→ Task requirements
This exercise calls for copying every line below that holds the word "from".

━━ Input records ━━

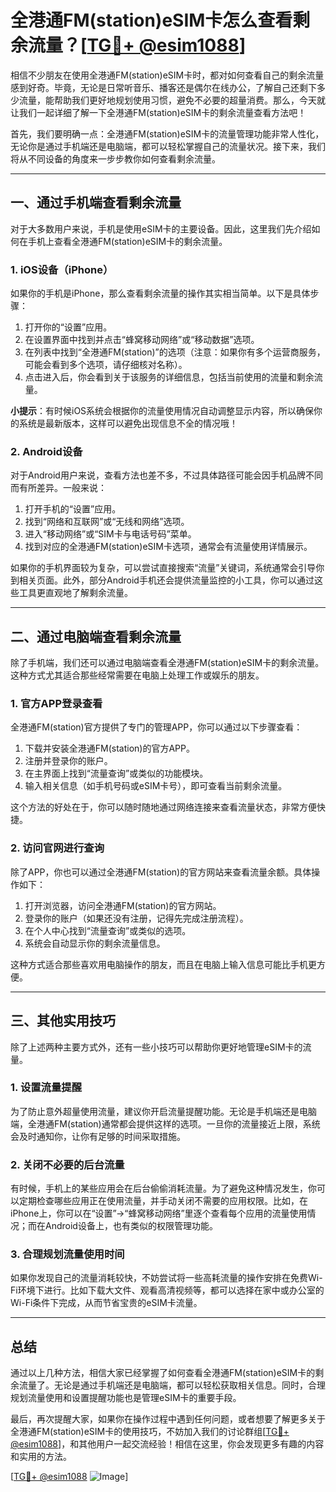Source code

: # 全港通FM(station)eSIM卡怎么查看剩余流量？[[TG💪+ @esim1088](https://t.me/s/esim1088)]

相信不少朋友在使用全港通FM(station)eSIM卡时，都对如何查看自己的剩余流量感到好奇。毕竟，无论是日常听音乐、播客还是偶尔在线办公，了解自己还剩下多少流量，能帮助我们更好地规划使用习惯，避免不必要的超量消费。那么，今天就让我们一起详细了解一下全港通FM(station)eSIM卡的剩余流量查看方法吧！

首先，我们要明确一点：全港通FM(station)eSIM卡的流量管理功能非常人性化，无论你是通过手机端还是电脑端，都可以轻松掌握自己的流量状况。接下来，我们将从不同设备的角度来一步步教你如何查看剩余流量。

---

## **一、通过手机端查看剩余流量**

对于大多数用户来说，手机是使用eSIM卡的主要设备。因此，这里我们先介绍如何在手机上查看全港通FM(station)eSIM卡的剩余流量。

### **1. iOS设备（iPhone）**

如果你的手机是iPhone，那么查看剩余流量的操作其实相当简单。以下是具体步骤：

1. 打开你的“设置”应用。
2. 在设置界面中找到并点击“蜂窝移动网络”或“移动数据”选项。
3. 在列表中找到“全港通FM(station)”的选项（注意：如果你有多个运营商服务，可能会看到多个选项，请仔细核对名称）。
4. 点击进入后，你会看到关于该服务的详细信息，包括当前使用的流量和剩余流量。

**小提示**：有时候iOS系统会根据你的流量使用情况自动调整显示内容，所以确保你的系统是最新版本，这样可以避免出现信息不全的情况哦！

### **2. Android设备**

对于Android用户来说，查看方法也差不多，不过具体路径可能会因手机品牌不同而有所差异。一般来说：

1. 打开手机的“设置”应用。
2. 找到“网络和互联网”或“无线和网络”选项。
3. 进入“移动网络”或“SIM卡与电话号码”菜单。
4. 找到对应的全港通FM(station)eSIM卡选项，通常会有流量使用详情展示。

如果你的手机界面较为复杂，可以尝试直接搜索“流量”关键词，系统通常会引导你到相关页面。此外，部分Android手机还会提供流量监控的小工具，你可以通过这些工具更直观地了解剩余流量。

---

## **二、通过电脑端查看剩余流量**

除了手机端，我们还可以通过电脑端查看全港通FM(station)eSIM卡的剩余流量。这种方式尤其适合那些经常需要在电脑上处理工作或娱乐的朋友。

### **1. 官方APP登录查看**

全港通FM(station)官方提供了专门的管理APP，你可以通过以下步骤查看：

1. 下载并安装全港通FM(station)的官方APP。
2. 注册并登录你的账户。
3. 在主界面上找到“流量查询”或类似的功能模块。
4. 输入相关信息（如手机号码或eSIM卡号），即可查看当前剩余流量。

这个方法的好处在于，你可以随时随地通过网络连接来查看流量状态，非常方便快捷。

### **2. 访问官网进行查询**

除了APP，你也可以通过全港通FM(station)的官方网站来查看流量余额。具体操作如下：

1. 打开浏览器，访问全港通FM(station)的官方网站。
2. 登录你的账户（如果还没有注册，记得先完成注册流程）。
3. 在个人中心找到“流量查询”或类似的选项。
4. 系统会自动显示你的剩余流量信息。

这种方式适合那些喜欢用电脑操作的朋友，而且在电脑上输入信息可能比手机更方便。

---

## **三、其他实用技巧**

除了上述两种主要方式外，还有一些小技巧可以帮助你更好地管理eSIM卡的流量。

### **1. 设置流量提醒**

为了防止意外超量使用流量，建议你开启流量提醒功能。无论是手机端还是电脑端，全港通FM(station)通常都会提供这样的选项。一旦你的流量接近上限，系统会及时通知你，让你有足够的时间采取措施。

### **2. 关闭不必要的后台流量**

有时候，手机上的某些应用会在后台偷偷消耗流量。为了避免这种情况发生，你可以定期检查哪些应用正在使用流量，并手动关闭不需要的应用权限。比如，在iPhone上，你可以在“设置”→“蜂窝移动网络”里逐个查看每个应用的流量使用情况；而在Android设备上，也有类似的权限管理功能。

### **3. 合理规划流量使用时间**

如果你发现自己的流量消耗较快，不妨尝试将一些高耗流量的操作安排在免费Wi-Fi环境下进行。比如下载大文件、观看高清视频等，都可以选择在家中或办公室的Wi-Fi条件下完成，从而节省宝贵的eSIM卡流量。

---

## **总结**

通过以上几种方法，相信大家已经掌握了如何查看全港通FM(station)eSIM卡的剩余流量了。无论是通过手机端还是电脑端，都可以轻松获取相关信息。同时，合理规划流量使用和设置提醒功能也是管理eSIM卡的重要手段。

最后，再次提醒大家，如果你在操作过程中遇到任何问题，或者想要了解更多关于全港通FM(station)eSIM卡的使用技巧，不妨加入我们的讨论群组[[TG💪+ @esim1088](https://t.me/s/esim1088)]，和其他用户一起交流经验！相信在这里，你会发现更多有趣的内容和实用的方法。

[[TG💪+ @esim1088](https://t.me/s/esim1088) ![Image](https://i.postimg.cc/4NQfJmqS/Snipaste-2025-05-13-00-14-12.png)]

━━━
━━ Input records ━━

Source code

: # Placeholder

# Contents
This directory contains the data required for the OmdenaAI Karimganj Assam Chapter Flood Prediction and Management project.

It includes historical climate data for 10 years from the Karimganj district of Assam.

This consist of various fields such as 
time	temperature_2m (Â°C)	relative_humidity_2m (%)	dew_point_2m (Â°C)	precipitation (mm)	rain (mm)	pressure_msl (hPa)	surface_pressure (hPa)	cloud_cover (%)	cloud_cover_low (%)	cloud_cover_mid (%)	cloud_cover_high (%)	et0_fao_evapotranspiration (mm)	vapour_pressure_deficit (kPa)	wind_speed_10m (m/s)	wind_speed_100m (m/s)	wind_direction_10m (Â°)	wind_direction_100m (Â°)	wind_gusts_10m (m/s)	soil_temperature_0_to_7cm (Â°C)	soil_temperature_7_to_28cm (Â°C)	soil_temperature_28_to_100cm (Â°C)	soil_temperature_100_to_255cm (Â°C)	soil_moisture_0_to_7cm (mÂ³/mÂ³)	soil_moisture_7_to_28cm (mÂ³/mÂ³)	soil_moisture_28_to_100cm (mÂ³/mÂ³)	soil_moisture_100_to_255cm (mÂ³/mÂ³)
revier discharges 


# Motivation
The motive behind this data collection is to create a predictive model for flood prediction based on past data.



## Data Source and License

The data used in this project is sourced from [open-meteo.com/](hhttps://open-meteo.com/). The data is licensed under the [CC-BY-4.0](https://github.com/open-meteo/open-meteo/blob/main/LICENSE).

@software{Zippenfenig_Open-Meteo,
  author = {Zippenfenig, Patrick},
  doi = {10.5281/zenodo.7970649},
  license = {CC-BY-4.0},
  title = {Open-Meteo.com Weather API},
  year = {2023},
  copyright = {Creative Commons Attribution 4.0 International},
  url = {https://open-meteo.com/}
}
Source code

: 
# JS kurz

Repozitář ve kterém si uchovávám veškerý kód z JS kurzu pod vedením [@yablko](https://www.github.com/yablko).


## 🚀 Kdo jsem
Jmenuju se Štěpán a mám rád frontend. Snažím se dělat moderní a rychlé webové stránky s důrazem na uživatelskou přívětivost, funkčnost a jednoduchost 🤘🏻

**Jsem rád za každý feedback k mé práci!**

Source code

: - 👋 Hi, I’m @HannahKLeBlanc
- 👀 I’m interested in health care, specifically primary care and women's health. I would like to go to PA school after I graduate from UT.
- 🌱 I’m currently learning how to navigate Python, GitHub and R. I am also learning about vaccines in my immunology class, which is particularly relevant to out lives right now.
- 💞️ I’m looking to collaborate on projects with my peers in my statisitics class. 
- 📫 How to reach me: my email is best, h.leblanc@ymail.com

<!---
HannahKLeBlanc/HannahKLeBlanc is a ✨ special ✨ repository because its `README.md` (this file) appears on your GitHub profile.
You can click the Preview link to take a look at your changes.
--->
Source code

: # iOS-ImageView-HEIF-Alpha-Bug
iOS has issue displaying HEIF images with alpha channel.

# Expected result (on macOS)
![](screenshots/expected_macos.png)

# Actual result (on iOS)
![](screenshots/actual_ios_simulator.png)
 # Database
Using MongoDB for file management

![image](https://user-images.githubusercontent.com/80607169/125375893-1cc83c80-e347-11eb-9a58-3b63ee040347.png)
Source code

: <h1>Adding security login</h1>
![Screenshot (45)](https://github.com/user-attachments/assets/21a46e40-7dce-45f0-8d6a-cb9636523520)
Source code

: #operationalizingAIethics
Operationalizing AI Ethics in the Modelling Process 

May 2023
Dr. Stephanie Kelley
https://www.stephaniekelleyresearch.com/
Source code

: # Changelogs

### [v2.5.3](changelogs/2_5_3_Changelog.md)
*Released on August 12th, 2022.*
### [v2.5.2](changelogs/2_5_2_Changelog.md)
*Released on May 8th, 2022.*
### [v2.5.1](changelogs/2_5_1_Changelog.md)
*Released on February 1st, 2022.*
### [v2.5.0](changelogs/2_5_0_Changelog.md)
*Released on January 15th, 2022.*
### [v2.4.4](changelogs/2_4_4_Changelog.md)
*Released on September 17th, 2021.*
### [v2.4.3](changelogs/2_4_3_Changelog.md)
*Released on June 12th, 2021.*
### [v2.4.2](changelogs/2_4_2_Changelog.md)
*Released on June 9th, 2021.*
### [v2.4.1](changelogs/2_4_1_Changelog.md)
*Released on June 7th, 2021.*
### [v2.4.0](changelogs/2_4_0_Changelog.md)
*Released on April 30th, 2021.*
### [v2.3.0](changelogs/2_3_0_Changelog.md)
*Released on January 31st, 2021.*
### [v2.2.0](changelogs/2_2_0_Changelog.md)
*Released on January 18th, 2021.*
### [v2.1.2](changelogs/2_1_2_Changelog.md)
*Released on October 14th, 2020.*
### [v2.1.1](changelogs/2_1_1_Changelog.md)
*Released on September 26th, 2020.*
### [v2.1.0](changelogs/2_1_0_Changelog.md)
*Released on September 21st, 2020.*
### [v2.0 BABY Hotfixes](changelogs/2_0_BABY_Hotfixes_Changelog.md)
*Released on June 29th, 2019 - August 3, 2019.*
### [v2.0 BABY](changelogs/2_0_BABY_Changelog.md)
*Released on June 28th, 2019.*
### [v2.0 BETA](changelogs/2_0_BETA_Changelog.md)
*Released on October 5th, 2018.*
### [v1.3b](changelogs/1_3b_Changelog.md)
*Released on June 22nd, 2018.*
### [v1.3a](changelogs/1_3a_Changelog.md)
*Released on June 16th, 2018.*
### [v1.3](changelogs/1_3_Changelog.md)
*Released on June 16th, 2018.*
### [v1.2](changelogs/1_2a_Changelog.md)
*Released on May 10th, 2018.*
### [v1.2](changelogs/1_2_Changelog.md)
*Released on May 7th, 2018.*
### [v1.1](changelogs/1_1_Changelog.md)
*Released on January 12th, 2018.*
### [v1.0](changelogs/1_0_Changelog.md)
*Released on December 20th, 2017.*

━━━

→ Answer below
It includes historical climate data for 10 years from the Karimganj district of Assam.
The data used in this project is sourced from [open-meteo.com/](hhttps://open-meteo.com/). The data is licensed under the [CC-BY-4.0](https://github.com/open-meteo/open-meteo/blob/main/LICENSE).
- 👀 I’m interested in health care, specifically primary care and women's health. I would like to go to PA school after I graduate from UT.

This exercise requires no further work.